Inverse of sum of two matrix inverses

Question

$A$ is a positive definite matrix and $B$ is a positive diagonal matrix. We want to figure out the inverse of the sum of inverses of $A+B$, namely $(A^{-1}+B^{-1})^{-1}$. Is it correct to apply the following general matrices identity? $$(A^{-1}+B^{-1})^{-1}=B(A+B)^{-1}A.$$ Thank you!

Answer 1

One can easily prove the identity $A^{-1} + B^{-1} = A^{-1}(A+B)B^{-1}$ (pre- multiply with $A$ and post-multiply with $B$ and recall the matrix addition is commutative). Now since $A$ is positive definite it is invertible (definition) and since $B$ is positive diagonal its determinant $\text{det}(B) = \prod_i b_{ii}$ is bigger than zero hence it also invertible. One thing to note is that the sum $A+B$ does not have to be invertible (take $A = -I_n$ and $B = I_n$), but for these $A$ and $B$ it is.
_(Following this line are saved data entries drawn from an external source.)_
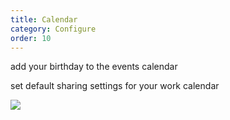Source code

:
 ```yaml
---
title: Calendar
category: Configure
order: 10
---
```


add your birthday to the events calendar

set default sharing settings for your work calendar

![](//placehold.it/800x600)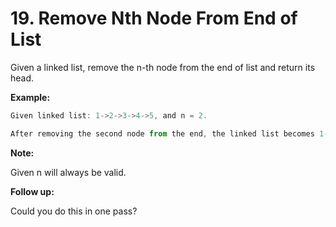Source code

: # 19. Remove Nth Node From End of List

Given a linked list, remove the n-th node from the end of list and return its head.

**Example:**

```js
Given linked list: 1->2->3->4->5, and n = 2.

After removing the second node from the end, the linked list becomes 1->2->3->5.
```

**Note:**

Given n will always be valid.

**Follow up:**

Could you do this in one pass?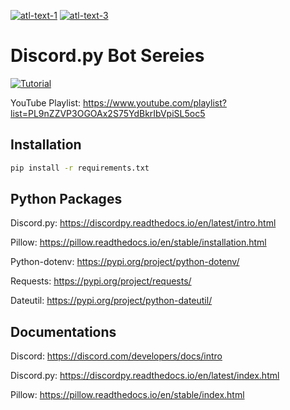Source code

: [![atl-text-1](https://img.shields.io/badge/Version-3.9.1-red?logo=Python&style=flat)](https://www.python.org/) [![atl-text-3](https://img.shields.io/badge/License-MIT-red?logo=License&style=flat)](https://github.com/DevStrikerTech)


# Discord.py Bot Sereies

[![Tutorial](https://raw.githubusercontent.com/DevStrikerTech/Discord.py-Bot-Series/main/assets/part%20-%201.png?token=AIQMJPAZU3J73HMS6PHPC2DAFLDOS)]()

YouTube Playlist: https://www.youtube.com/playlist?list=PL9nZZVP3OGOAx2S75YdBkrIbVpiSL5oc5

## Installation
```bash
pip install -r requirements.txt
```

## Python Packages

Discord.py: https://discordpy.readthedocs.io/en/latest/intro.html

Pillow: https://pillow.readthedocs.io/en/stable/installation.html

Python-dotenv: https://pypi.org/project/python-dotenv/

Requests: https://pypi.org/project/requests/

Dateutil: https://pypi.org/project/python-dateutil/

## Documentations

Discord: https://discord.com/developers/docs/intro

Discord.py: https://discordpy.readthedocs.io/en/latest/index.html

Pillow: https://pillow.readthedocs.io/en/stable/index.html

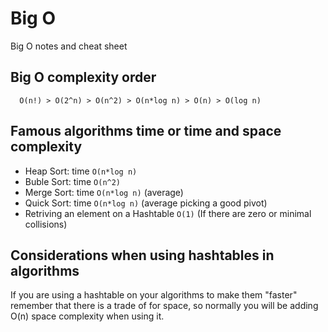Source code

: # Big O 
Big O notes and cheat sheet

## Big O complexity order

```
  O(n!) > O(2^n) > O(n^2) > O(n*log n) > O(n) > O(log n)
```

## Famous algorithms time or time and space complexity
 - Heap Sort: time `O(n*log n)`
 - Buble Sort: time `O(n^2)`
 - Merge Sort: time `O(n*log n)` (average)
 - Quick Sort: time `O(n*log n)` (average picking a good pivot)
 - Retriving an element on a Hashtable `O(1)` (If there are zero or minimal collisions)

## Considerations when using hashtables in algorithms
If you are using a hashtable on your algorithms to make them "faster" remember that there is a trade of for space, so normally you will be adding O(n) space complexity when using it.
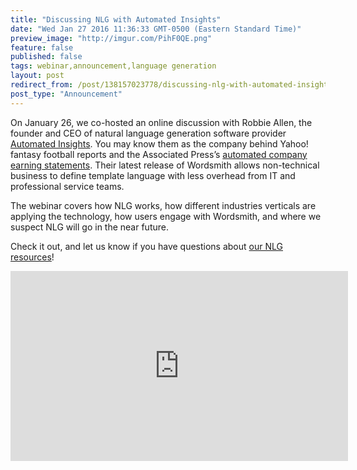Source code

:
 ```yaml
---
title: "Discussing NLG with Automated Insights"
date: "Wed Jan 27 2016 11:36:33 GMT-0500 (Eastern Standard Time)"
preview_image: "http://imgur.com/PihF0QE.png"
feature: false
published: false
tags: webinar,announcement,language generation
layout: post
redirect_from: /post/138157023778/discussing-nlg-with-automated-insights
post_type: "Announcement"
---
```


<p>On January 26, we co-hosted an online discussion with Robbie Allen, the founder and CEO of natural language generation software provider <a href="https://automatedinsights.com/">Automated Insights</a>. You may know them as the company behind Yahoo! fantasy football reports and the Associated Press’s <a href="http://www.theverge.com/2015/10/20/9572975/automated-insights-wordsmith-natural-language">automated company earning statements</a>. Their latest release of Wordsmith allows non-technical business to define template language with less overhead from IT and professional service teams. </p><p>The webinar covers how NLG works, how different industries verticals are applying the technology, how users engage with Wordsmith, and where we suspect NLG will go in the near future. </p><p>Check it out, and let us know if you have questions about <a href="https://clients.fastforwardlabs.com/nlg.html">our NLG resources</a>!</p>

<div class="video-holder">
  <iframe width="540" height="304" id="youtube_iframe" src="https://www.youtube.com/embed/2RralvQIdQQ?feature=oembed&amp;enablejsapi=1&amp;origin=https://safe.txmblr.com&amp;wmode=opaque" frameborder="0" allowfullscreen=""></iframe></figure>
</div>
Since $A+B$ is invertible, $(A^{-1} + B^{-1})^{-1}$ is also because it is the product of invertible matrices. The inverse is then given by \begin{align*} (A^{-1} + B^{-1})^{-1} = \big( A^{-1}(A+B)B^{-1} \big)^{-1} = B(A+B)^{-1}A. \end{align*}

Answer 2

As already commented, why not check?:

$$\left(A^{-1}+B^{-1}\right)\cdot B(A+B)^{-1}A=A^{-1}B(A+B)^{-1}A+\overbrace{(A+B)^{-1}A}^{=A^{-1}A(A+B)^{-1}A}=$$

$$A^{-1}\left(B+A\right)(A+B)^{-1}A=A^{-1}IA=I$$

Answer 3

Yes. A positive diagonal matrix is positive definite too. Therefore $A+B$ is positive definite and in turn invertible. So, $(A+B)^{-1}$ exists and the identity is applicable.